(Records from a collection)

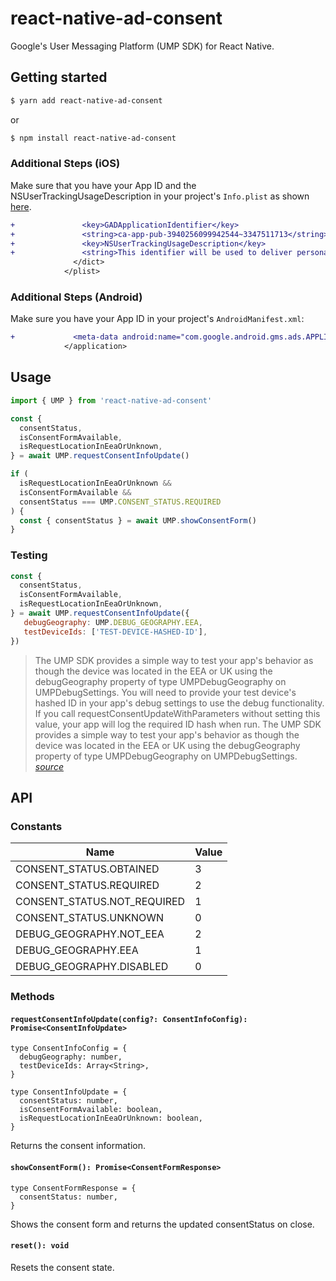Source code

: 
# react-native-ad-consent

Google's User Messaging Platform (UMP SDK) for React Native.

## Getting started

```sh
$ yarn add react-native-ad-consent
```

or

```sh
$ npm install react-native-ad-consent
```

### Additional Steps (iOS)

Make sure that you have your App ID and the NSUserTrackingUsageDescription in your project's `Info.plist` as shown [here](https://developers.google.com/ad-manager/ump/ios/quick-start).
```diff
+               <key>GADApplicationIdentifier</key>
+               <string>ca-app-pub-3940256099942544~3347511713</string>
+               <key>NSUserTrackingUsageDescription</key>
+               <string>This identifier will be used to deliver personalized ads to you.</string>
              </dict>
            </plist>
```

### Additional Steps (Android)

Make sure you have your App ID in your project's `AndroidManifest.xml`:
```diff
+             <meta-data android:name="com.google.android.gms.ads.APPLICATION_ID" android:value="ca-app-pub-3940256099942544~3347511713"/>
            </application>
```

## Usage

```javascript
import { UMP } from 'react-native-ad-consent'

const {
  consentStatus,
  isConsentFormAvailable,
  isRequestLocationInEeaOrUnknown,
} = await UMP.requestConsentInfoUpdate()

if (
  isRequestLocationInEeaOrUnknown &&
  isConsentFormAvailable &&
  consentStatus === UMP.CONSENT_STATUS.REQUIRED
) {
  const { consentStatus } = await UMP.showConsentForm()
}
```

### Testing

```javascript
const {
  consentStatus,
  isConsentFormAvailable,
  isRequestLocationInEeaOrUnknown,
} = await UMP.requestConsentInfoUpdate({
   debugGeography: UMP.DEBUG_GEOGRAPHY.EEA,
   testDeviceIds: ['TEST-DEVICE-HASHED-ID'],
})
```

>The UMP SDK provides a simple way to test your app's behavior as though the device was located in the EEA or UK using the debugGeography property of type UMPDebugGeography on UMPDebugSettings.
>You will need to provide your test device's hashed ID in your app's debug settings to use the debug functionality. If you call requestConsentUpdateWithParameters without setting this value, your app will log the required ID hash when run.
>The UMP SDK provides a simple way to test your app's behavior as though the device was located in the EEA or UK using the debugGeography property of type UMPDebugGeography on UMPDebugSettings. _[source](https://developers.google.com/admob/ump/ios/quick-start#testing)_

## API

### Constants

| Name													| Value													|
|-------------------------------|-------------------------------|
| CONSENT_STATUS.OBTAINED				| 3															|
| CONSENT_STATUS.REQUIRED		    | 2															|
| CONSENT_STATUS.NOT_REQUIRED		| 1															|
| CONSENT_STATUS.UNKNOWN				| 0															|
| DEBUG_GEOGRAPHY.NOT_EEA				| 2															|
| DEBUG_GEOGRAPHY.EEA			      | 1															|
| DEBUG_GEOGRAPHY.DISABLED    	| 0															|

### Methods

#### `requestConsentInfoUpdate(config?: ConsentInfoConfig): Promise<ConsentInfoUpdate>`

```
type ConsentInfoConfig = {
  debugGeography: number,
  testDeviceIds: Array<String>,
}

type ConsentInfoUpdate = {
  consentStatus: number,
  isConsentFormAvailable: boolean,
  isRequestLocationInEeaOrUnknown: boolean,
}
```

Returns the consent information.

#### `showConsentForm(): Promise<ConsentFormResponse>`

```
type ConsentFormResponse = {
  consentStatus: number,
}
```

Shows the consent form and returns the updated consentStatus on close.

#### `reset(): void`

Resets the consent state.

• Work required: The entries are to be written out in full and exactly, apart from the pictures.

• Output:
Source code

: 
# react-native-ad-consent

Google's User Messaging Platform (UMP SDK) for React Native.

## Getting started

```sh
$ yarn add react-native-ad-consent
```

or

```sh
$ npm install react-native-ad-consent
```

### Additional Steps (iOS)

Make sure that you have your App ID and the NSUserTrackingUsageDescription in your project's `Info.plist` as shown [here](https://developers.google.com/ad-manager/ump/ios/quick-start).
```diff
+               <key>GADApplicationIdentifier</key>
+               <string>ca-app-pub-3940256099942544~3347511713</string>
+               <key>NSUserTrackingUsageDescription</key>
+               <string>This identifier will be used to deliver personalized ads to you.</string>
              </dict>
            </plist>
```

### Additional Steps (Android)

Make sure you have your App ID in your project's `AndroidManifest.xml`:
```diff
+             <meta-data android:name="com.google.android.gms.ads.APPLICATION_ID" android:value="ca-app-pub-3940256099942544~3347511713"/>
            </application>
```

## Usage

```javascript
import { UMP } from 'react-native-ad-consent'

const {
  consentStatus,
  isConsentFormAvailable,
  isRequestLocationInEeaOrUnknown,
} = await UMP.requestConsentInfoUpdate()

if (
  isRequestLocationInEeaOrUnknown &&
  isConsentFormAvailable &&
  consentStatus === UMP.CONSENT_STATUS.REQUIRED
) {
  const { consentStatus } = await UMP.showConsentForm()
}
```

### Testing

```javascript
const {
  consentStatus,
  isConsentFormAvailable,
  isRequestLocationInEeaOrUnknown,
} = await UMP.requestConsentInfoUpdate({
   debugGeography: UMP.DEBUG_GEOGRAPHY.EEA,
   testDeviceIds: ['TEST-DEVICE-HASHED-ID'],
})
```

>The UMP SDK provides a simple way to test your app's behavior as though the device was located in the EEA or UK using the debugGeography property of type UMPDebugGeography on UMPDebugSettings.
>You will need to provide your test device's hashed ID in your app's debug settings to use the debug functionality. If you call requestConsentUpdateWithParameters without setting this value, your app will log the required ID hash when run.
>The UMP SDK provides a simple way to test your app's behavior as though the device was located in the EEA or UK using the debugGeography property of type UMPDebugGeography on UMPDebugSettings. _[source](https://developers.google.com/admob/ump/ios/quick-start#testing)_

## API

### Constants

| Name													| Value													|
|-------------------------------|-------------------------------|
| CONSENT_STATUS.OBTAINED				| 3															|
| CONSENT_STATUS.REQUIRED		    | 2															|
| CONSENT_STATUS.NOT_REQUIRED		| 1															|
| CONSENT_STATUS.UNKNOWN				| 0															|
| DEBUG_GEOGRAPHY.NOT_EEA				| 2															|
| DEBUG_GEOGRAPHY.EEA			      | 1															|
| DEBUG_GEOGRAPHY.DISABLED    	| 0															|

### Methods

#### `requestConsentInfoUpdate(config?: ConsentInfoConfig): Promise<ConsentInfoUpdate>`

```
type ConsentInfoConfig = {
  debugGeography: number,
  testDeviceIds: Array<String>,
}

type ConsentInfoUpdate = {
  consentStatus: number,
  isConsentFormAvailable: boolean,
  isRequestLocationInEeaOrUnknown: boolean,
}
```

Returns the consent information.

#### `showConsentForm(): Promise<ConsentFormResponse>`

```
type ConsentFormResponse = {
  consentStatus: number,
}
```

Shows the consent form and returns the updated consentStatus on close.

#### `reset(): void`

Resets the consent state.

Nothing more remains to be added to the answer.